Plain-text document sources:
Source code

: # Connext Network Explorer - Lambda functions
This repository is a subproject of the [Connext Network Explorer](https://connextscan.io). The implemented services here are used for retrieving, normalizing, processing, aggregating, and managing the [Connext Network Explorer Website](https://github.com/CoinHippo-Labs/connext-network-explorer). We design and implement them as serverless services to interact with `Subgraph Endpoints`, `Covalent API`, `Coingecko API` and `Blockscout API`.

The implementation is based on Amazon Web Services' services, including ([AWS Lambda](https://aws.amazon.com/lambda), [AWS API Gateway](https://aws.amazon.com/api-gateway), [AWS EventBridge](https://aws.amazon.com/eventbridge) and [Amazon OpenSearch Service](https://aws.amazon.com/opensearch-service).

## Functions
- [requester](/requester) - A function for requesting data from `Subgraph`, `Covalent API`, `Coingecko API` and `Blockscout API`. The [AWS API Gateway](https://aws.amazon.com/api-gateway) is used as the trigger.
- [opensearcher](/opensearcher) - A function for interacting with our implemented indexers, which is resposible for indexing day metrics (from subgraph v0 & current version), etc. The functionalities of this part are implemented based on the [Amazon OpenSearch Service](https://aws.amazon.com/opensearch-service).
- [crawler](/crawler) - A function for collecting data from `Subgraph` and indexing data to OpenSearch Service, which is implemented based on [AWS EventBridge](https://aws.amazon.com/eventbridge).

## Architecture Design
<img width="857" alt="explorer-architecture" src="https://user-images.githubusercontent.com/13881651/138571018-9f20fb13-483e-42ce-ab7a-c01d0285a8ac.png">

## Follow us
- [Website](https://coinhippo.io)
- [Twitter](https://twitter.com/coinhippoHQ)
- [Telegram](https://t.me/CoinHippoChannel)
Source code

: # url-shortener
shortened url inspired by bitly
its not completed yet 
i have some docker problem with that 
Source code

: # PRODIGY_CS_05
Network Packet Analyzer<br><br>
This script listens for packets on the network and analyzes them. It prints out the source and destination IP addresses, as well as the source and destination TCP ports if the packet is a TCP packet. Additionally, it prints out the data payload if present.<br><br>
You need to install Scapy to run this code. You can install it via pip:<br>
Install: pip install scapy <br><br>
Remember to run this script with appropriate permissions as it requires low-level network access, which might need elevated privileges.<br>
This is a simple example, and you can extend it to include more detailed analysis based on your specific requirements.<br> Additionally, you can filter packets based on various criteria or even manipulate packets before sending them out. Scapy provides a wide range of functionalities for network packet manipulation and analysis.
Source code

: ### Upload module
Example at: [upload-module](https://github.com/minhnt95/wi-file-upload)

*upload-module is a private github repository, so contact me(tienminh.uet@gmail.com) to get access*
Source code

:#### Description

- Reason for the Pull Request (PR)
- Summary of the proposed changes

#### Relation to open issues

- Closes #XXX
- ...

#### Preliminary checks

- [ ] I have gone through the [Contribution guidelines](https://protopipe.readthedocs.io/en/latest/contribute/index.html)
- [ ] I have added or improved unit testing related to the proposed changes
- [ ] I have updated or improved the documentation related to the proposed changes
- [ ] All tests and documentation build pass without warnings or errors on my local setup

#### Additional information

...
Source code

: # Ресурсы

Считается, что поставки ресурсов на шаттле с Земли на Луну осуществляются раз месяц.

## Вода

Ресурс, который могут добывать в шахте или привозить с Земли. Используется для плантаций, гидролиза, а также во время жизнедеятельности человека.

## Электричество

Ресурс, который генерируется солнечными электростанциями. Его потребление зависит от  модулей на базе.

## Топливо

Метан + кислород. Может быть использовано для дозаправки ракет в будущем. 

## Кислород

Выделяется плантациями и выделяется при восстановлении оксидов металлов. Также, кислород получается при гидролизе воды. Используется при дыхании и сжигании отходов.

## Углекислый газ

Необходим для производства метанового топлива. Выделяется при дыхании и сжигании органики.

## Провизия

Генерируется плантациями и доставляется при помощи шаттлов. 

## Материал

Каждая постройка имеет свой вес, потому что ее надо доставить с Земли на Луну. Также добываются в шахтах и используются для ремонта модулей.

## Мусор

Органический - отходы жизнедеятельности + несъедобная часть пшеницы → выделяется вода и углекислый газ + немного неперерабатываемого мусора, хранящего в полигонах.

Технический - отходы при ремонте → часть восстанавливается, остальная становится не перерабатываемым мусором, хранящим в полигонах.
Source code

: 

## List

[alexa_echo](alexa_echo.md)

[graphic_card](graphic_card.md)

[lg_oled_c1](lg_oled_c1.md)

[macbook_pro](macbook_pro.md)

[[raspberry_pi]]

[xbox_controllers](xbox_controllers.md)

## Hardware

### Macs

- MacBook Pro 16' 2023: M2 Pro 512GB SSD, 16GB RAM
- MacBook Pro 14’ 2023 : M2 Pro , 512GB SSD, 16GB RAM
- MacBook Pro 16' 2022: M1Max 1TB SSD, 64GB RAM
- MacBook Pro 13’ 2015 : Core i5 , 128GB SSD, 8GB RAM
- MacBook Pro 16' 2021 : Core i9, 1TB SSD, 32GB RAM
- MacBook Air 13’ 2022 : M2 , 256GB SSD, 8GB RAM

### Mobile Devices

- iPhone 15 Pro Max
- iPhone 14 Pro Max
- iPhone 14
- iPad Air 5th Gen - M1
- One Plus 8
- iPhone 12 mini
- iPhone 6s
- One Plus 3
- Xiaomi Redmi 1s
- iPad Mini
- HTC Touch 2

• PROBLEM DETAILS: Transcribe all of the records above without altering anything.

• ANSWER TO THE EXERCISE:
Source code

: # Connext Network Explorer - Lambda functions
This repository is a subproject of the [Connext Network Explorer](https://connextscan.io). The implemented services here are used for retrieving, normalizing, processing, aggregating, and managing the [Connext Network Explorer Website](https://github.com/CoinHippo-Labs/connext-network-explorer). We design and implement them as serverless services to interact with `Subgraph Endpoints`, `Covalent API`, `Coingecko API` and `Blockscout API`.

The implementation is based on Amazon Web Services' services, including ([AWS Lambda](https://aws.amazon.com/lambda), [AWS API Gateway](https://aws.amazon.com/api-gateway), [AWS EventBridge](https://aws.amazon.com/eventbridge) and [Amazon OpenSearch Service](https://aws.amazon.com/opensearch-service).

## Functions
- [requester](/requester) - A function for requesting data from `Subgraph`, `Covalent API`, `Coingecko API` and `Blockscout API`. The [AWS API Gateway](https://aws.amazon.com/api-gateway) is used as the trigger.
- [opensearcher](/opensearcher) - A function for interacting with our implemented indexers, which is resposible for indexing day metrics (from subgraph v0 & current version), etc. The functionalities of this part are implemented based on the [Amazon OpenSearch Service](https://aws.amazon.com/opensearch-service).
- [crawler](/crawler) - A function for collecting data from `Subgraph` and indexing data to OpenSearch Service, which is implemented based on [AWS EventBridge](https://aws.amazon.com/eventbridge).

## Architecture Design
<img width="857" alt="explorer-architecture" src="https://user-images.githubusercontent.com/13881651/138571018-9f20fb13-483e-42ce-ab7a-c01d0285a8ac.png">

## Follow us
- [Website](https://coinhippo.io)
- [Twitter](https://twitter.com/coinhippoHQ)
- [Telegram](https://t.me/CoinHippoChannel)
Source code

: # url-shortener
shortened url inspired by bitly
its not completed yet 
i have some docker problem with that 
Source code

: # PRODIGY_CS_05
Network Packet Analyzer<br><br>
This script listens for packets on the network and analyzes them. It prints out the source and destination IP addresses, as well as the source and destination TCP ports if the packet is a TCP packet. Additionally, it prints out the data payload if present.<br><br>
You need to install Scapy to run this code. You can install it via pip:<br>
Install: pip install scapy <br><br>
Remember to run this script with appropriate permissions as it requires low-level network access, which might need elevated privileges.<br>
This is a simple example, and you can extend it to include more detailed analysis based on your specific requirements.<br> Additionally, you can filter packets based on various criteria or even manipulate packets before sending them out. Scapy provides a wide range of functionalities for network packet manipulation and analysis.
Source code

: ### Upload module
Example at: [upload-module](https://github.com/minhnt95/wi-file-upload)

*upload-module is a private github repository, so contact me(tienminh.uet@gmail.com) to get access*
Source code

:#### Description

- Reason for the Pull Request (PR)
- Summary of the proposed changes

#### Relation to open issues

- Closes #XXX
- ...

#### Preliminary checks

- [ ] I have gone through the [Contribution guidelines](https://protopipe.readthedocs.io/en/latest/contribute/index.html)
- [ ] I have added or improved unit testing related to the proposed changes
- [ ] I have updated or improved the documentation related to the proposed changes
- [ ] All tests and documentation build pass without warnings or errors on my local setup

#### Additional information

...
Source code

: # Ресурсы

Считается, что поставки ресурсов на шаттле с Земли на Луну осуществляются раз месяц.

## Вода

Ресурс, который могут добывать в шахте или привозить с Земли. Используется для плантаций, гидролиза, а также во время жизнедеятельности человека.

## Электричество

Ресурс, который генерируется солнечными электростанциями. Его потребление зависит от  модулей на базе.

## Топливо

Метан + кислород. Может быть использовано для дозаправки ракет в будущем. 

## Кислород

Выделяется плантациями и выделяется при восстановлении оксидов металлов. Также, кислород получается при гидролизе воды. Используется при дыхании и сжигании отходов.

## Углекислый газ

Необходим для производства метанового топлива. Выделяется при дыхании и сжигании органики.

## Провизия

Генерируется плантациями и доставляется при помощи шаттлов. 

## Материал

Каждая постройка имеет свой вес, потому что ее надо доставить с Земли на Луну. Также добываются в шахтах и используются для ремонта модулей.

## Мусор

Органический - отходы жизнедеятельности + несъедобная часть пшеницы → выделяется вода и углекислый газ + немного неперерабатываемого мусора, хранящего в полигонах.

Технический - отходы при ремонте → часть восстанавливается, остальная становится не перерабатываемым мусором, хранящим в полигонах.
Source code

: 

## List

[alexa_echo](alexa_echo.md)

[graphic_card](graphic_card.md)

[lg_oled_c1](lg_oled_c1.md)

[macbook_pro](macbook_pro.md)

[[raspberry_pi]]

[xbox_controllers](xbox_controllers.md)

## Hardware

### Macs

- MacBook Pro 16' 2023: M2 Pro 512GB SSD, 16GB RAM
- MacBook Pro 14’ 2023 : M2 Pro , 512GB SSD, 16GB RAM
- MacBook Pro 16' 2022: M1Max 1TB SSD, 64GB RAM
- MacBook Pro 13’ 2015 : Core i5 , 128GB SSD, 8GB RAM
- MacBook Pro 16' 2021 : Core i9, 1TB SSD, 32GB RAM
- MacBook Air 13’ 2022 : M2 , 256GB SSD, 8GB RAM

### Mobile Devices

- iPhone 15 Pro Max
- iPhone 14 Pro Max
- iPhone 14
- iPad Air 5th Gen - M1
- One Plus 8
- iPhone 12 mini
- iPhone 6s
- One Plus 3
- Xiaomi Redmi 1s
- iPad Mini
- HTC Touch 2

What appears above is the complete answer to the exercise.